The images below will help you visualise what 100kcal looks like. Some of the photos also show household objects, such as a pack of cards, to help illustrate the portion size.
The following images and information come directly from NHS Choices. You can read the full article here.
Cheese – Most cheese is high in fat, so for 100 calories you get just under a 30g matchbox-sized piece of Cheddar cheese.
Sugar – Calories can add up if not used sparingly, especially for people who drink tea or coffee with sugar throughout the day. Four heaped teaspoons of sugar is 100 calories.
Biscuits – Tend to be high in fat and sugar and low in nutrients, so just two ginger nut biscuits add up to 100 calories. Other biscuits may differ.
Crisps – Often high in fat and salt, and calories can quickly add up. For example, the 190g tube of crisps featured in this picture contains nearly 1,000 calories, so just 10% of a tube (nine crisps) equals 100 calories.
Bread – A thick slice of wholegrain bread is around 100 calories and is a nutritious choice. A plain bagel is more dense, so you’d get about half a bagel for 100 calories.
Meat and fish – The type of meat makes a big difference to the amount of energy you get. For example, you only get a few bites of steak for 100 calories. On the other hand, turkey and fish are both low in fat and lower in energy, you can get three slices of turkey or a pile of large prawns.
Dried fruit – The calories can add up quickly as the water has been removed, making it more dense. For 100 calories you’ll get just over a 30g portion of raisins, which counts as one of your five a day.
But for the same amount of energy, you could eat two larger portions of different fruits, such as 80g of grapes and 80g of cherries, which together add up to 100 calories and count as two of your five a day.
Fresh fruit – A healthy quick-win when it comes to counting calories. For 100 calories you can tuck into any of the following: a large apple; a banana; up to a punnet of strawberries; or one-and-a-half grapefruit. These count towards your five a day.
Vegetables – Generally contain the lowest number of calories, while bringing the added benefits of vitamins and minerals. 100 calories is equal to any of the following: three whole cucumbers; two heads of lettuce; or three carrots weighing around 120g each.
Always check the label
These descriptions and images are only a guide; all foods vary in energy content and this can depend on how they’re made or prepared, and on how much you eat.
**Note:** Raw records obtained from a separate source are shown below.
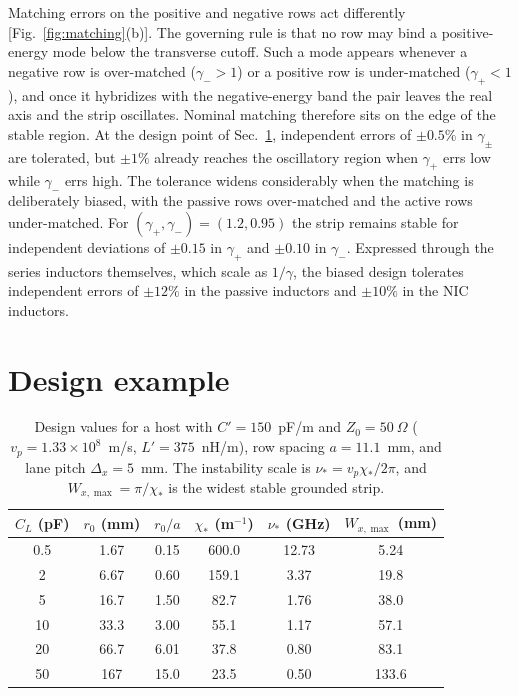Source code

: \documentclass[aps,prapplied,twocolumn,superscriptaddress,floatfix,longbibliography]{revtex4-2}
\begin{document}
Matching errors on the positive and negative rows act differently [Fig.~\ref{fig:matching}(b)]. The governing rule is that no row may bind a positive-energy mode below the transverse cutoff. Such a mode appears whenever a negative row is over-matched ($\gamma_->1$) or a positive row is under-matched ($\gamma_+<1$), and once it hybridizes with the negative-energy band the pair leaves the real axis and the strip oscillates. Nominal matching therefore sits on the edge of the stable region. At the design point of Sec.~\ref{sec:hardware}, independent errors of $\pm0.5\%$ in $\gamma_\pm$ are tolerated, but $\pm1\%$ already reaches the oscillatory region when $\gamma_+$ errs low while $\gamma_-$ errs high. The tolerance widens considerably when the matching is deliberately biased, with the passive rows over-matched and the active rows under-matched. For $(\gamma_+,\gamma_-)=(1.2,0.95)$ the strip remains stable for independent deviations of $\pm0.15$ in $\gamma_+$ and $\pm0.10$ in $\gamma_-$. Expressed through the series inductors themselves, which scale as $1/\gamma$, the biased design tolerates independent errors of $\pm12\%$ in the passive inductors and $\pm10\%$ in the NIC inductors.

\section{Design example}
\label{sec:hardware}

\begin{table}[t]
\caption{Design values for a host with $C'=150$~pF/m and $Z_0=50~\Omega$ ($v_p=1.33\times10^8$~m/s, $L'=375$~nH/m), row spacing $a=11.1$~mm, and lane pitch $\Delta_x=5$~mm. The instability scale is $\nu_*=v_p\chi_*/2\pi$, and $W_{x,\max}=\pi/\chi_*$ is the widest stable grounded strip.}
\label{tab:hardware}
\begin{ruledtabular}
\begin{tabular}{cccccc}
$C_L$ (pF) & $r_0$ (mm) & $r_0/a$ & $\chi_*$ (m$^{-1}$) & $\nu_*$ (GHz) & $W_{x,\max}$ (mm) \\ \hline
0.5 & 1.67 & 0.15 & 600.0 & 12.73 & 5.24 \\
2   & 6.67 & 0.60 & 159.1 & 3.37 & 19.8 \\
5   & 16.7 & 1.50 & 82.7 & 1.76 & 38.0 \\
10  & 33.3 & 3.00 & 55.1 & 1.17 & 57.1 \\
20  & 66.7 & 6.01 & 37.8 & 0.80 & 83.1 \\
50  & 167  & 15.0 & 23.5 & 0.50 & 133.6 \\
\end{tabular}
\end{ruledtabular}
\end{table}
\end{document}
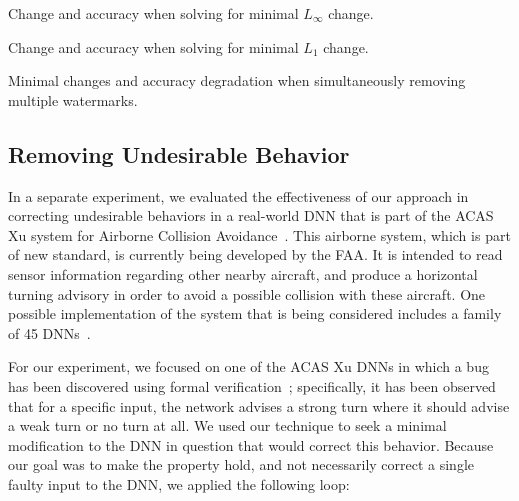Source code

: \documentclass{easychair}
\begin{document}
\begin{table}
\begin{subtable}{1\textwidth}
\centering
{}
\caption{Change and accuracy when solving for minimal $L_\infty$ change.}
\end{subtable}
\begin{subtable}{1\textwidth}
\centering
{}
\caption{Change and accuracy when solving for minimal $L_1$ change.}
\end{subtable}
\caption{Minimal changes and accuracy degradation when simultaneously removing multiple watermarks.}
\label{table:multipleWatermarks}
\end{table}


\subsection{Removing Undesirable Behavior}

In a separate experiment, we evaluated the effectiveness of our
approach in correcting undesirable behaviors in a real-world DNN that
is part of the ACAS Xu system for Airborne Collision
Avoidance~\cite{JuLoBrOwKo16}. This airborne system, which is part of new
standard, is currently being developed by the FAA. It is intended to
read sensor information regarding other nearby aircraft, and produce a
horizontal turning advisory in order to avoid a possible collision
with these aircraft. One possible implementation of the system that is
being considered includes a family of 45 DNNs~\cite{JuLoBrOwKo16}.

For our experiment, we focused on one of the ACAS Xu DNNs in which a
bug has been discovered using formal
verification~\cite{KaBaDiJuKo17Reluplex}; specifically, it has been
observed that for a specific input, the network advises a strong turn
where it should advise a weak turn or no turn at all. We used our
technique to seek a minimal modification to the DNN in question that
would correct this behavior. Because our goal was to make the property
hold, and not necessarily correct a single faulty input to the DNN, we
applied the following loop:
\end{document}
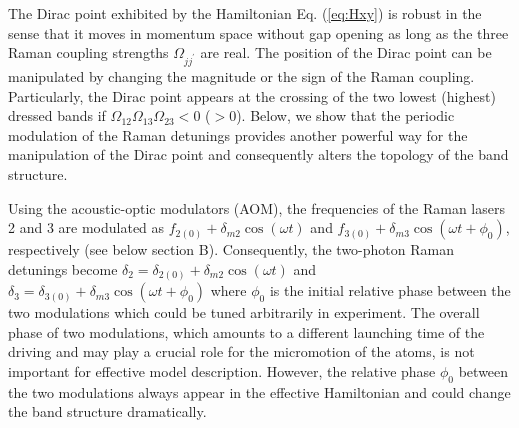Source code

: \documentclass[aps,prl,twocolumn,floatfix,reprint]{revtex4}
\begin{document}
\begin{widetext}
The Dirac point exhibited by the Hamiltonian Eq. (\ref{eq:Hxy}) is robust in
the sense that it moves in momentum space without gap opening as long as the
three Raman coupling strengths $\Omega _{jj^{\prime }}$ are real. The
position of the Dirac point can be manipulated by changing the magnitude or
the sign of the Raman coupling. Particularly, the Dirac point appears at the
crossing of the two lowest (highest) dressed bands if $\Omega _{12}\Omega
_{13}\Omega _{23}<0$ ($>0$). Below, we show that the periodic modulation of
the Raman detunings provides another powerful way for the manipulation of
the Dirac point and consequently alters the topology of the band structure.

Using the acoustic-optic modulators (AOM), the frequencies of the Raman
lasers 2 and 3 are modulated as $f_{2(0)}+\delta _{m2}\cos (\omega t)$ and $%
f_{3(0)}+\delta _{m3}\cos (\omega t+\phi _{0})$, respectively (see below
section B). Consequently, the two-photon Raman detunings become $\delta
_{2}=\delta _{2(0)}+\delta _{m2}\cos (\omega t)$ and $\delta _{3}=\delta
_{3(0)}+\delta _{m3}\cos (\omega t+\phi _{0})$ where $\phi _{0}$ is the
initial relative phase between the two modulations which could be tuned
arbitrarily in experiment. The overall phase of two modulations, which
amounts to a different launching time of the driving and may play a crucial
role for the micromotion of the atoms, is not important for effective model
description. However, the relative phase $\phi _{0}$ between the two
modulations always appear in the effective Hamiltonian and could change the
band structure dramatically.


\end{widetext}
\end{document}
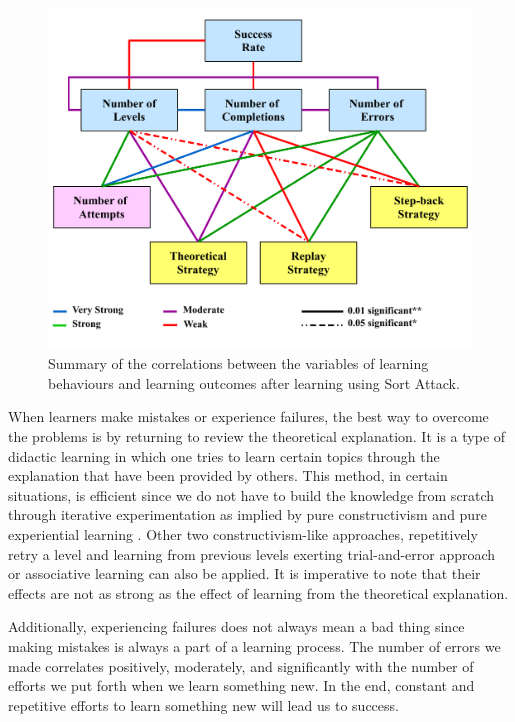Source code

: \documentclass[conference]{IEEEtran}
\begin{document}
\begin{figure}
  \centering
  \includegraphics[width=\linewidth]{conclusion}
  \caption{Summary of the correlations between the variables of learning behaviours and learning outcomes after learning using Sort Attack.}
  \label{fig:conclusion}
\end{figure}

When learners make mistakes or experience failures, the best way to overcome the problems is by returning to review the theoretical explanation. It is a type of didactic learning \cite{Austin2013} in which one tries to learn certain topics through the explanation that have been provided by others. This method, in certain situations, is efficient since we do not have to build the knowledge from scratch through iterative experimentation as implied by pure constructivism \cite{McComas2014} and pure experiential learning \cite{kolb2014experiential}. Other two constructivism-like approaches, repetitively retry a level and learning from previous levels exerting trial-and-error approach \cite{Fitzgerald2009} or associative learning \cite{Jozefowiez2012} can also be applied. It is imperative to note that their effects are not as strong as the effect of learning from the theoretical explanation.

Additionally, experiencing failures does not always mean a bad thing since making mistakes is always a part of a learning process. The number of errors we made correlates positively, moderately, and significantly with the number of efforts we put forth when we learn something new. In the end, constant and repetitive efforts to learn something new will lead us to success.
\end{document}
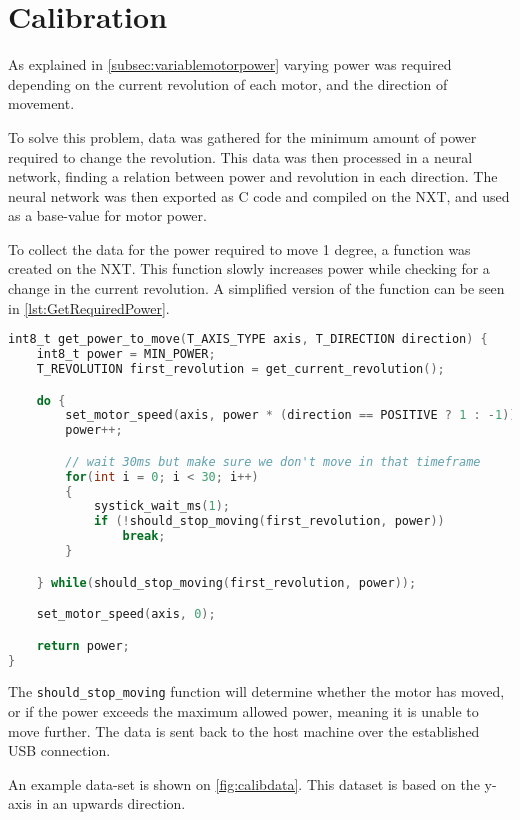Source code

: \section{Calibration}\label{sec:calibration}
As explained in \autoref{subsec:variablemotorpower} varying power was required depending on the current revolution of each motor, and the direction of movement.

To solve this problem, data was gathered for the minimum amount of power required to change the revolution.
This data was then processed in a neural network, finding a relation between power and revolution in each direction.
The neural network was then exported as C code and compiled on the NXT, and used as a base-value for motor power.

To collect the data for the power required to move 1 degree, a function was created on the NXT.
This function slowly increases power while checking for a change in the current revolution. 
A simplified version of the function can be seen in \autoref{lst:GetRequiredPower}.


\begin{lstlisting}[language=C,label={lst:GetRequiredPower},caption={Getting required power to move }]
int8_t get_power_to_move(T_AXIS_TYPE axis, T_DIRECTION direction) {
	int8_t power = MIN_POWER;
	T_REVOLUTION first_revolution = get_current_revolution();

	do {
		set_motor_speed(axis, power * (direction == POSITIVE ? 1 : -1));
		power++;

		// wait 30ms but make sure we don't move in that timeframe
		for(int i = 0; i < 30; i++)
		{
			systick_wait_ms(1);
			if (!should_stop_moving(first_revolution, power))
				break;
		}

	} while(should_stop_moving(first_revolution, power));

	set_motor_speed(axis, 0);

	return power;
}

\end{lstlisting}

The \texttt{should\_stop\_moving} function will determine whether the motor has moved, or if the power exceeds the maximum allowed power, meaning it is unable to move further.
The data is sent back to the host machine over the established USB connection.


An example data-set is shown on \autoref{fig:calibdata}.
This dataset is based on the y-axis in an upwards direction.

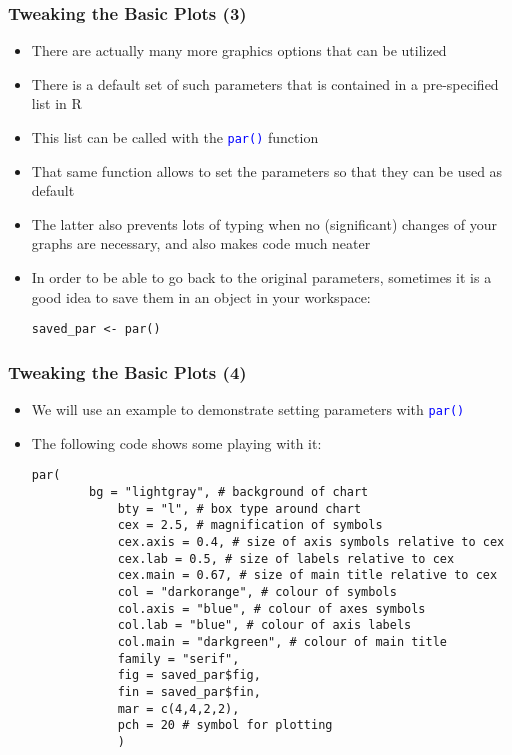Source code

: \documentclass[10pt]{beamer}
\newcommand{\cc}[1]{\texttt{\textcolor{blue}{#1}}}
\theoremstyle{definition}
\begin{document}
\begin{frame}[fragile]
\frametitle{Tweaking the Basic Plots (3)}
\begin{itemize}
	\item There are actually many more graphics options that can be utilized
	\item There is a default set of such parameters that is contained in a pre-specified list in R
	\item This list can be called with the \cc{par()} function
	\item That same function allows to set the parameters so that they can be used as default
	\item The latter also prevents lots of typing when no (significant) changes of your graphs are necessary, and also makes code much neater
	\item In order to be able to go back to the original parameters, sometimes it is a good idea to save them in an object in your workspace:
	\begin{lstlisting}[style = rstyle, breaklines]
	saved_par <- par()
	\end{lstlisting}
\end{itemize}
\end{frame}

\begin{frame}[fragile]
\frametitle{Tweaking the Basic Plots (4)}
\begin{itemize}
	\item We will use an example to demonstrate setting parameters with \cc{par()}
	\item The following code shows some playing with it:
	\begin{lstlisting}[style = rstyle, breaklines]
	par(
  		bg = "lightgray", # background of chart
			bty = "l", # box type around chart
			cex = 2.5, # magnification of symbols
			cex.axis = 0.4, # size of axis symbols relative to cex
			cex.lab = 0.5, # size of labels relative to cex
			cex.main = 0.67, # size of main title relative to cex
			col = "darkorange", # colour of symbols
 			col.axis = "blue", # colour of axes symbols
			col.lab = "blue", # colour of axis labels
			col.main = "darkgreen", # colour of main title
			family = "serif",
			fig = saved_par$fig,
			fin = saved_par$fin,
			mar = c(4,4,2,2),
			pch = 20 # symbol for plotting
			)
	\end{lstlisting}
\end{itemize}
\end{frame}
\end{document}
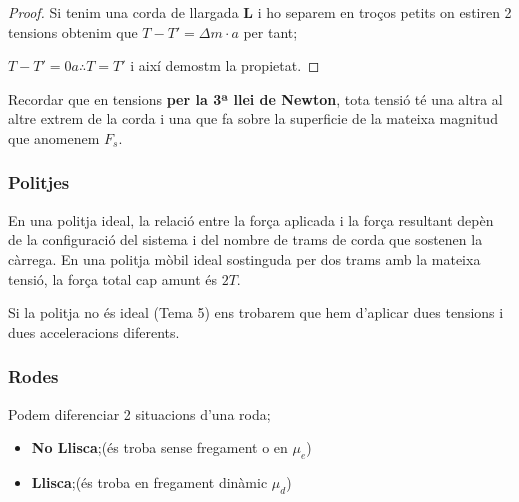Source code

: \documentclass[12pt]{article}
\begin{document}
\begin{proof}
    Si tenim una corda de llargada \textbf{L} i ho separem en troços petits on estiren 2 tensions obtenim que $T - T' = \Delta m\cdot a$ per tant;
    
    \begin{center}
    \end{center}

    $T-T' = 0a \therefore T = T'$ i així demostm la propietat.
\end{proof}

Recordar que en tensions \textbf{per la 3ª llei de Newton}, tota tensió té una altra al altre extrem de la corda i una que fa sobre la superficie de la mateixa magnitud que anomenem $F_s$.

\subsubsection{Politjes}

En una politja ideal, la relació entre la força aplicada i la força resultant depèn de la configuració del sistema i del nombre de trams de corda que sostenen la càrrega. En una politja mòbil ideal sostinguda per dos trams amb la mateixa tensió, la força total cap amunt és \(2T\).

Si la politja no és ideal (Tema 5) ens trobarem que hem d'aplicar dues tensions i dues acceleracions diferents.

\subsubsection{Rodes}

Podem diferenciar 2 situacions d'una roda;

\begin{itemize}
    \item \textbf{No Llisca};(és troba sense fregament o en $\mu_e$)
    \item \textbf{Llisca};(és troba en fregament dinàmic $\mu_d$)
\end{itemize}
\end{document}
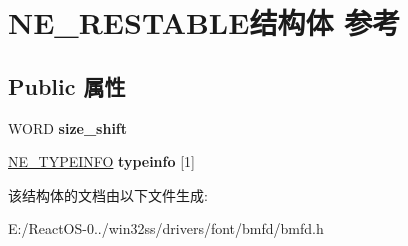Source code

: \hypertarget{struct_n_e___r_e_s_t_a_b_l_e}{}\section{N\+E\+\_\+\+R\+E\+S\+T\+A\+B\+L\+E结构体 参考}
\label{struct_n_e___r_e_s_t_a_b_l_e}
\subsection*{Public 属性}
\begin{DoxyCompactItemize}
\item 
\mbox{\label{struct_n_e___r_e_s_t_a_b_l_e_aff39bf0600ed1cfacfe2704867d9aeeb}} 
W\+O\+RD {\bfseries size\+\_\+shift}
\item 
\mbox{\label{struct_n_e___r_e_s_t_a_b_l_e_a517f6029bd0eb9e48b6fbeeaaf9a306c}} 
\hyperlink{struct_n_e___t_y_p_e_i_n_f_o}{N\+E\+\_\+\+T\+Y\+P\+E\+I\+N\+FO} {\bfseries typeinfo} \mbox{[}1\mbox{]}
\end{DoxyCompactItemize}


该结构体的文档由以下文件生成\+:\begin{DoxyCompactItemize}
\item 
E\+:/\+React\+O\+S-\/0../win32ss/drivers/font/bmfd/bmfd.\+h\end{DoxyCompactItemize}
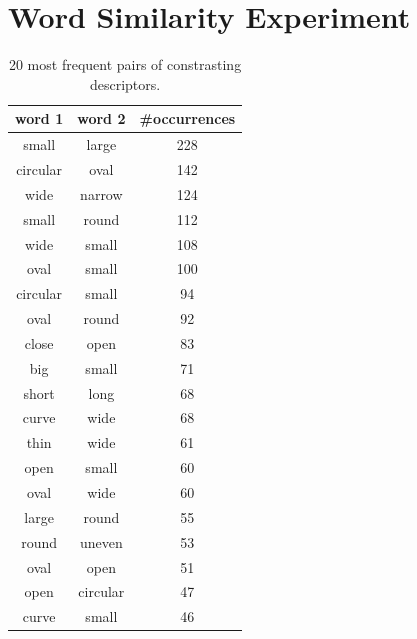 \section{Word Similarity Experiment} \label{results.cosinesim}

\begin{table}[htb!]
\begin{minipage}{1\textwidth}
\begin{center}
{\small
\begin{tabular}{ccc}
\toprule
word 1 & word 2 & \#occurrences \\
\midrule 
small & large & 228 \\
circular & oval & 142 \\
wide & narrow & 124 \\
small & round & 112 \\
wide & small & 108 \\
oval & small & 100 \\
circular & small & 94 \\
oval & round & 92 \\
close & open & 83 \\
big & small & 71 \\
short & long & 68 \\
curve & wide & 68 \\
thin & wide & 61 \\
open & small & 60 \\
oval & wide & 60 \\
large & round & 55 \\
round & uneven & 53 \\
oval & open & 51 \\
open & circular & 47 \\
curve & small & 46 \\
\bottomrule
\end{tabular}}
\caption{20 most frequent pairs of constrasting descriptors.}
\label{results.clip.sim}
\end{center}
\end{minipage} 
\end{table}

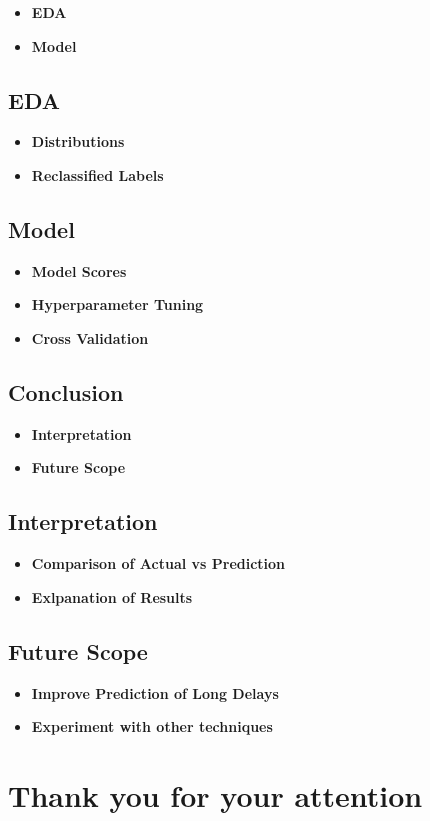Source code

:\documentclass[
  letterpaper,
  DIV=11,
  numbers=noendperiod]{scrartcl}
\providecommand{\tightlist}{%
  \setlength{\itemsep}{0pt}\setlength{\parskip}{0pt}}\usepackage{longtable,booktabs,array}
\begin{document}
\begin{itemize}
\tightlist
\item
  \textbf{EDA}
\item
  \textbf{Model}
\end{itemize}

\subsection{EDA}\label{eda}

\begin{itemize}
\tightlist
\item
  \textbf{Distributions}
\item
  \textbf{Reclassified Labels}
\end{itemize}

\subsection{Model}\label{model}

\begin{itemize}
\tightlist
\item
  \textbf{Model Scores}
\item
  \textbf{Hyperparameter Tuning}
\item
  \textbf{Cross Validation}
\end{itemize}

\subsection{Conclusion}\label{conclusion}

\begin{itemize}
\tightlist
\item
  \textbf{Interpretation}
\item
  \textbf{Future Scope}
\end{itemize}

\subsection{Interpretation}\label{interpretation}

\begin{itemize}
\tightlist
\item
  \textbf{Comparison of Actual vs Prediction}
\item
  \textbf{Exlpanation of Results}
\end{itemize}

\subsection{Future Scope}\label{future-scope}

\begin{itemize}
\tightlist
\item
  \textbf{Improve Prediction of Long Delays}
\item
  \textbf{Experiment with other techniques}
\end{itemize}

\section{Thank you for your
attention}\label{thank-you-for-your-attention}
\end{document}
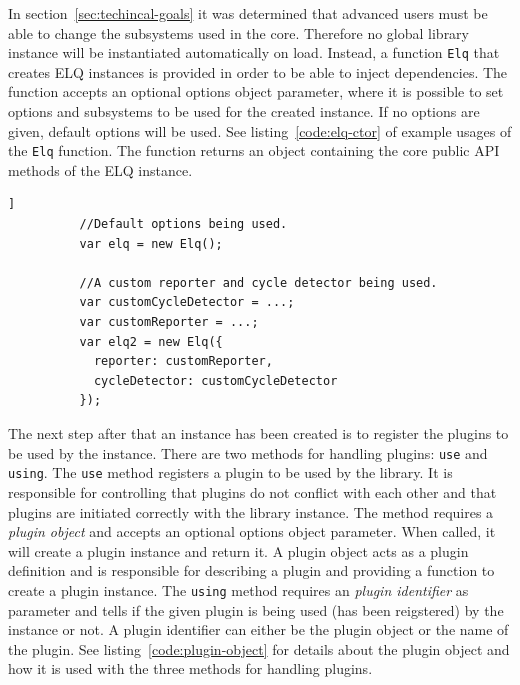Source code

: \documentclass[a4paper,11pt]{kth-mag}
\newcommand{\code}[1]{\texttt{#1}}
\newcommand\abbr[2][]{\uppercase{#2}\ifthenelse{\equal{#1}{}}%
                     {}{#1}}
\begin{document}
        In section~\ref{sec:techincal-goals} it was determined that advanced users must be able to change the subsystems used in the core.
        Therefore no global library instance will be instantiated automatically on load.
        Instead, a function \code{Elq} that creates \abbr{elq} instances is provided in order to be able to inject dependencies.
        The function accepts an optional options object parameter, where it is possible to set options and subsystems to be used for the created instance.
        If no options are given, default options will be used.
        See listing~\ref{code:elq-ctor} of example usages of the \code{Elq} function.
        The function returns an object containing the core public \gls{API} methods of the \abbr{elq} instance.
        \begin{lstlisting}[gobble=10,caption={Example usages of the \code{Elq} function that creates \abbr{elq} instances.},captionpos=b,label={code:elq-ctor}]]
          //Default options being used.
          var elq = new Elq();

          //A custom reporter and cycle detector being used.
          var customCycleDetector = ...;
          var customReporter = ...;
          var elq2 = new Elq({
            reporter: customReporter,
            cycleDetector: customCycleDetector
          });
        \end{lstlisting}

        The next step after that an instance has been created is to register the plugins to be used by the instance.
        There are two methods for handling plugins: \code{use} and \code{using}.
        The \code{use} method registers a plugin to be used by the library.
        It is responsible for controlling that plugins do not conflict with each other and that plugins are initiated correctly with the library instance.
        The method requires a \emph{plugin object} and accepts an optional options object parameter.
        When called, it will create a plugin instance and return it.
        A plugin object acts as a plugin definition and is responsible for describing a plugin and providing a function to create a plugin instance.
        The \code{using} method requires an \emph{plugin identifier} as parameter and tells if the given plugin is being used (has been reigstered) by the instance or not.
        A plugin identifier can either be the plugin object or the name of the plugin.
        See listing~\ref{code:plugin-object} for details about the plugin object and how it is used with the three methods for handling plugins.
\end{document}
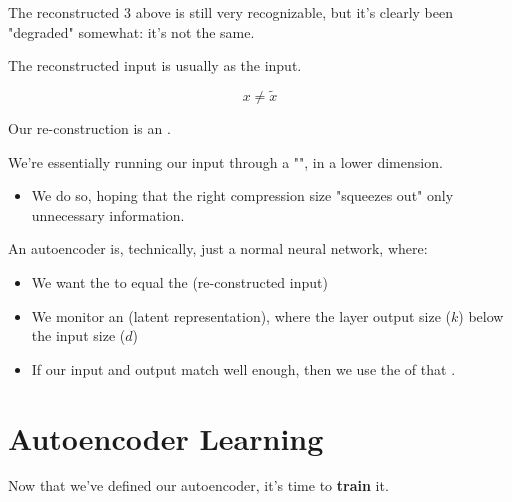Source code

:        The reconstructed 3 above is still very recognizable, but it's clearly been "degraded" somewhat: it's not the same.

        \phantom{}

        

        \begin{clarification}
            
            The reconstructed input is usually  as the input.

            \begin{equation*}
                x \neq \tilde{x}
            \end{equation*}

            Our re-construction is an .
        \end{clarification}

        We're essentially running our input through a "", in a lower dimension.

        \begin{itemize}
            \item We do so, hoping that the right compression size "squeezes out" only unnecessary information.\\
        \end{itemize}

        \begin{concept}
            An autoencoder is, technically, just a normal neural network, where:

            \begin{itemize}
                \item We want the  to equal the  (re-constructed input)
                \item We monitor an  (latent representation), where the layer output size ($k$)  below the input size ($d$)
                \item If our input and output match well enough, then we use the  of that .
            \end{itemize}
        \end{concept}


\pagebreak
\section{Autoencoder Learning}

    Now that we've defined our autoencoder, it's time to \textbf{train} it.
Most pre-packaged foods have a nutrition label, which will give you a guide to the content.
If you’re gaining weight, it usually means you’ve been eating and drinking more calories than you’ve been using through normal bodily functions and physical activity.
To lose weight you need to tip that balance in the other direction. You must use more energy than you consume, and do this over a sustained period of time.
You can do this by making healthy changes to your diet so you eat and drink fewer calories. If you find this difficult to do yourself, you could try using meal replacements as part of a low calorie diet. Alternatively you could use appetite suppressants to curb your cravings and calorie intake.
The best approach is to combine these diet changes with increased physical activity.